Hey everyone,
I’m an archery coach, and I’ve been using Airtable for a few years to manage information about the people who participate in our archery club and their achievements. I’m trying to figure out the best way to track the relationships among the archery students and their parents or guardians. Note: it’s possible for someone who is a parent of one of the archery students to be a student in our program themselves. This is complicating the design.

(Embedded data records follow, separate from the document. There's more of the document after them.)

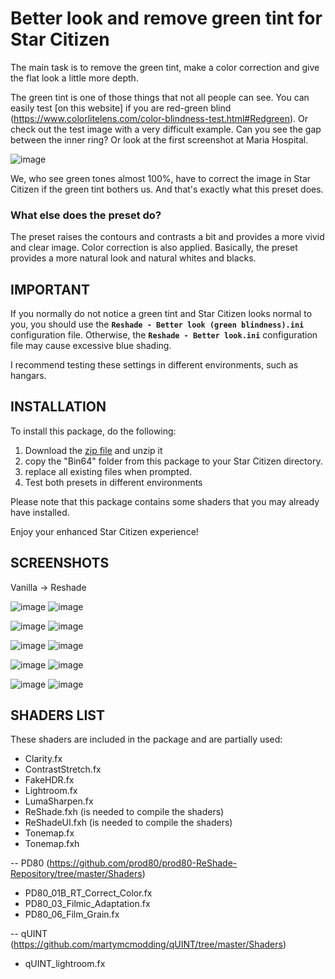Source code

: # Better look and remove green tint for Star Citizen

The main task is to remove the green tint, make a color correction and give the flat look a little more depth. 

The green tint is one of those things that not all people can see. You can easily test [on this website] if you are red-green blind (https://www.colorlitelens.com/color-blindness-test.html#Redgreen). Or check out the test image with a very difficult example. Can you see the gap between the inner ring? Or look at the first screenshot at Maria Hospital.

![image](https://i.imgur.com/q4WpJLU.png)

We, who see green tones almost 100%, have to correct the image in Star Citizen if the green tint bothers us. And that's exactly what this preset does.  

### What else does the preset do?
The preset raises the contours and contrasts a bit and provides a more vivid and clear image. Color correction is also applied. Basically, the preset provides a more natural look and natural whites and blacks.



## IMPORTANT
If you normally do not notice a green tint and Star Citizen looks normal to you, you should use the **`Reshade - Better look (green blindness).ini`** configuration file. Otherwise, the **`Reshade - Better look.ini`** configuration file may cause excessive blue shading.

I recommend testing these settings in different environments, such as hangars.




## INSTALLATION
To install this package, do the following:

1. Download the [zip file](https://github.com/rjcncpt/StarCitizenBetterLookReshade/releases) and unzip it
3. copy the "Bin64" folder from this package to your Star Citizen directory.
4. replace all existing files when prompted.
5. Test both presets in different environments

Please note that this package contains some shaders that you may already have installed.

Enjoy your enhanced Star Citizen experience!



## SCREENSHOTS
Vanilla -> Reshade

![image](https://i.imgur.com/rcntFdI.png)
![image](https://i.imgur.com/ZkXsc5e.jpg)

![image](https://i.imgur.com/rWWkoT7.png)
![image](https://i.imgur.com/vdxQvoi.jpg)

![image](https://i.imgur.com/hXDgs55.jpg)
![image](https://i.imgur.com/K7RQun5.jpg)

![image](https://i.imgur.com/rkkHm0M.png)
![image](https://i.imgur.com/SRLi0nn.jpg)

![image](https://i.imgur.com/HI8Ktng.png)
![image](https://i.imgur.com/VyMfaEq.jpg)



## SHADERS LIST
These shaders are included in the package and are partially used:
- Clarity.fx
- ContrastStretch.fx
- FakeHDR.fx
- Lightroom.fx
- LumaSharpen.fx
- ReShade.fxh 	(is needed to compile the shaders)
- ReShadeUI.fxh (is needed to compile the shaders)
- Tonemap.fx
- Tonemap.fxh

-- PD80 (https://github.com/prod80/prod80-ReShade-Repository/tree/master/Shaders)
   - PD80_01B_RT_Correct_Color.fx
   - PD80_03_Filmic_Adaptation.fx
   - PD80_06_Film_Grain.fx

-- qUINT (https://github.com/martymcmodding/qUINT/tree/master/Shaders)
   - qUINT_lightroom.fx
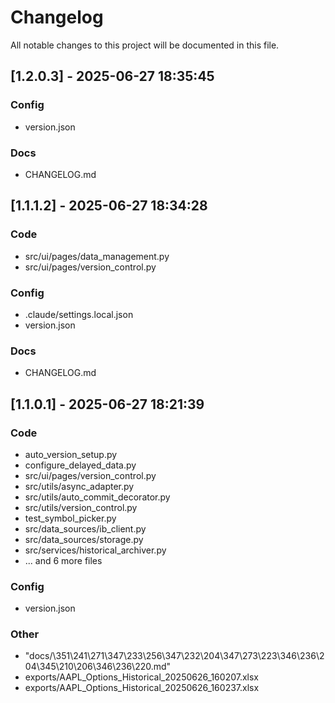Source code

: # Changelog

All notable changes to this project will be documented in this file.



## [1.2.0.3] - 2025-06-27 18:35:45

### Config
- version.json

### Docs
- CHANGELOG.md


## [1.1.1.2] - 2025-06-27 18:34:28

### Code
- src/ui/pages/data_management.py
- src/ui/pages/version_control.py

### Config
- .claude/settings.local.json
- version.json

### Docs
- CHANGELOG.md


## [1.1.0.1] - 2025-06-27 18:21:39

### Code
- auto_version_setup.py
- configure_delayed_data.py
- src/ui/pages/version_control.py
- src/utils/async_adapter.py
- src/utils/auto_commit_decorator.py
- src/utils/version_control.py
- test_symbol_picker.py
- src/data_sources/ib_client.py
- src/data_sources/storage.py
- src/services/historical_archiver.py
- ... and 6 more files

### Config
- version.json

### Other
- "docs/\351\241\271\347\233\256\347\232\204\347\273\223\346\236\204\345\210\206\346\236\220.md"
- exports/AAPL_Options_Historical_20250626_160207.xlsx
- exports/AAPL_Options_Historical_20250626_160237.xlsx


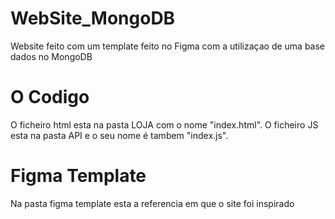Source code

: # WebSite_MongoDB
Website feito com um template feito no Figma com a utilizaçao de uma base dados no MongoDB

# O Codigo
O ficheiro html esta na pasta LOJA com o nome "index.html". O ficheiro JS esta na pasta API e o seu nome é tambem "index.js".

# Figma Template 
Na pasta figma template esta a referencia em que o site foi inspirado 
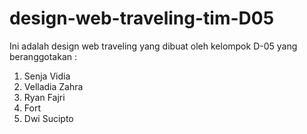 # design-web-traveling-tim-D05
Ini adalah design web traveling yang dibuat oleh kelompok D-05 yang beranggotakan :
1. Senja Vidia
2. Velladia Zahra
3. Ryan Fajri
4. Fort
5. Dwi Sucipto
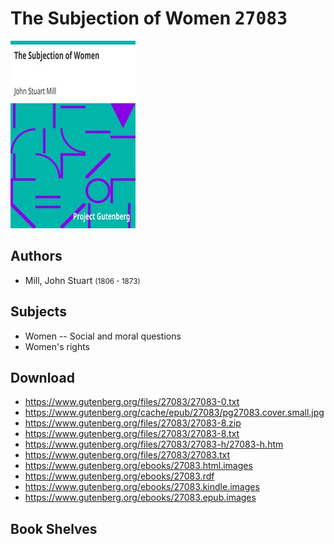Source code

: # The Subjection of Women <kbd>27083</kbd>

![](./cover.medium.jpg "")

## Authors


 - Mill, John Stuart <small>(1806 - 1873)</small>

## Subjects


 - Women -- Social and moral questions
 - Women's rights

## Download


 - https://www.gutenberg.org/files/27083/27083-0.txt
 - https://www.gutenberg.org/cache/epub/27083/pg27083.cover.small.jpg
 - https://www.gutenberg.org/files/27083/27083-8.zip
 - https://www.gutenberg.org/files/27083/27083-8.txt
 - https://www.gutenberg.org/files/27083/27083-h/27083-h.htm
 - https://www.gutenberg.org/files/27083/27083.txt
 - https://www.gutenberg.org/ebooks/27083.html.images
 - https://www.gutenberg.org/ebooks/27083.rdf
 - https://www.gutenberg.org/ebooks/27083.kindle.images
 - https://www.gutenberg.org/ebooks/27083.epub.images

## Book Shelves


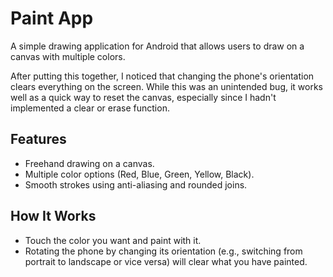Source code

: # Paint App

A simple drawing application for Android that allows users to draw on a canvas with multiple colors. 

After putting this together, I noticed that changing the phone's orientation clears everything on the screen. While this was an unintended bug, it works well as a quick way to reset the canvas, especially since I hadn't implemented a clear or erase function.
## Features
- Freehand drawing on a canvas.
- Multiple color options (Red, Blue, Green, Yellow, Black).
- Smooth strokes using anti-aliasing and rounded joins.

## How It Works
- Touch the color you want and paint with it.
- Rotating the phone by changing its orientation (e.g., switching from portrait to landscape or vice versa) will clear what you have painted.
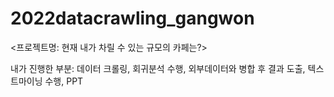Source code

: # 2022datacrawling_gangwon

<프로젝트명: 현재 내가 차릴 수 있는 규모의 카페는?>

내가 진행한 부분: 데이터 크롤링, 회귀분석 수행, 외부데이터와 병합 후 결과 도출, 텍스트마이닝 수행, PPT
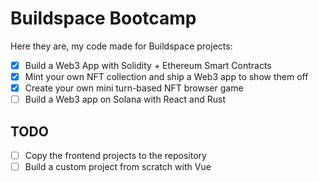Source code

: # Buildspace Bootcamp

Here they are, my code made for Buildspace projects:
- [x] Build a Web3 App with Solidity + Ethereum Smart Contracts
- [x] Mint your own NFT collection and ship a Web3 app to show them off 
- [x] Create your own mini turn-based NFT browser game
- [ ] Build a Web3 app on Solana with React and Rust

## TODO
- [ ] Copy the frontend projects to the repository
- [ ] Build a custom project from scratch with Vue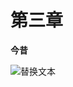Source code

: # 第三章

**今昔**

![替换文本](https://ss0.bdstatic.com/70cFvHSh_Q1YnxGkpoWK1HF6hhy/it/u=3847243880,3707645546&fm=26&gp=0.jpg)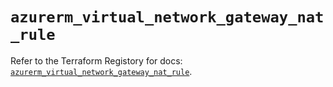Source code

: # `azurerm_virtual_network_gateway_nat_rule`

Refer to the Terraform Registory for docs: [`azurerm_virtual_network_gateway_nat_rule`](https://www.terraform.io/docs/providers/azurerm/r/virtual_network_gateway_nat_rule).

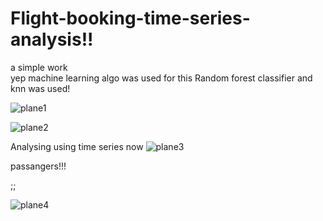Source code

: # Flight-booking-time-series-analysis!! 
a simple work \
yep
machine learning algo was used for this
Random forest classifier and knn was used!

![plane1](https://user-images.githubusercontent.com/73397927/151483176-32c7185e-f4df-4964-9d80-720d1c94390f.jpg)


![plane2](https://user-images.githubusercontent.com/73397927/151483201-1d25f92a-ee9a-46c7-be23-9a9ceb61995e.jpg)

Analysing using time series now
![plane3](https://user-images.githubusercontent.com/73397927/151746536-6a0e57d1-0af6-465b-996e-486fec1fa886.jpg)

passangers!!!

;;

![plane4](https://user-images.githubusercontent.com/73397927/151924924-7f9dbb25-d7e0-45af-9cb4-69f610c1bc74.jpg)
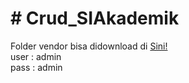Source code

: # # Crud_SIAkademik
Folder vendor bisa didownload di
<a href="https://drive.google.com/file/d/1U9Cxofa7iD94v5OENDOvK7ah6MKxkhil/view">Sini!</a></br>
user : admin </br>
pass : admin
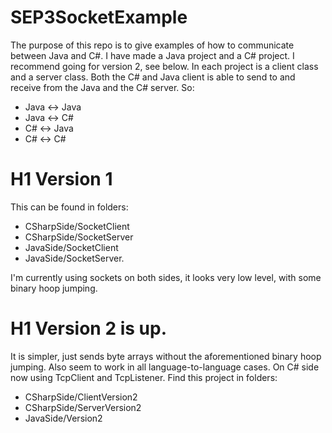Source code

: # SEP3SocketExample

The purpose of this repo is to give examples of how to communicate between Java and C#.
I have made a Java project and a C# project. I recommend going for version 2, see below.
In each project is a client class and a server class.
Both the C# and Java client is able to send to and receive from the Java and the C# server. So:

* Java <-> Java
* Java <-> C#
* C# <-> Java
* C# <-> C#

# H1 Version 1
This can be found in folders:
* CSharpSide/SocketClient
* CSharpSide/SocketServer
* JavaSide/SocketClient
* JavaSide/SocketServer.

I'm currently using sockets on both sides, it looks very low level, with some binary hoop jumping. 

# H1 Version 2 is up.
It is simpler, just sends byte arrays without the aforementioned binary hoop jumping. Also seem to work in all language-to-language cases. On C# side now using TcpClient and TcpListener.
Find this project in folders:

* CSharpSide/ClientVersion2
* CSharpSide/ServerVersion2
* JavaSide/Version2
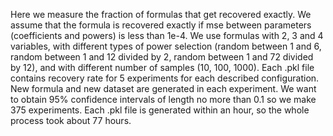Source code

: Here we measure the fraction of formulas that get recovered exactly. We assume that the formula is recovered exactly if mse between parameters (coefficients and powers) is less than 1e-4. We use formulas with 2, 3 and 4 variables, with different types of power selection (random between 1 and 6, random between 1 and 12 divided by 2, random between 1 and 72 divided by 12), and with different number of samples (10, 100, 1000). Each .pkl file contains recovery rate for 5 experiments for each described configuration. New formula and new dataset are generated in each experiment. We want to obtain 95% confidence intervals of length no more than 0.1 so we make 375 experiments. Each .pkl file is generated within an hour, so the whole process took about 77 hours.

So let’s consider two tables from my base: People
and Sessions
.
┌─────────────────┐ ┌──────────────────┐
│People │ │Sessions │
├─────────────────┤ ├──────────────────┤
╱│Name │╲ ╱│Session Name │
┌────│Sessions │───────│Start Date │
│ ╲│Related People │╱ ╲│End Date │
│ │is_current │ │Participants │
│ └─────────────────┘ └──────────────────┘
│ ╲│╱
│ │
└─────────────┘
The People
table holds information about everyone: participants, parents/guardians, etc. For a participant, the Related_People
field holds one or more references to other people in the People
table. For a parent or guardian, that field has references to one or more of their children who are participants. Again, a parent could also be a participant in this scenario.
The is_current
field is a formula field that holds a 1 or 0 based on whether that participants is enrolled in the current session. (Side note: I like to use field names that look like variables in computer programs for fields that are intended function more or less like variables.)
I can pretty easily figure out whether a participant is_current
by checking to see if they are enrolled in the most recent session. The challenge is getting the parents (or any other related person) of a current participant to also show a 1
in the is_current
field. I’d like to have a view in my base that shows all currently enrolled participants and anyone who has a relationship with one or more of them.
I also considered using a third table to store information about the relationships, and as a side benefit that would allow me to also store additional info about the type of relationship (i.e. parent, grandparent, sibling, etc.). So I would be open to hearing thoughts about that approach as well.
Eventually, this will all find its way to a Glide App that our team coaches can use to quickly contact participants or their parents.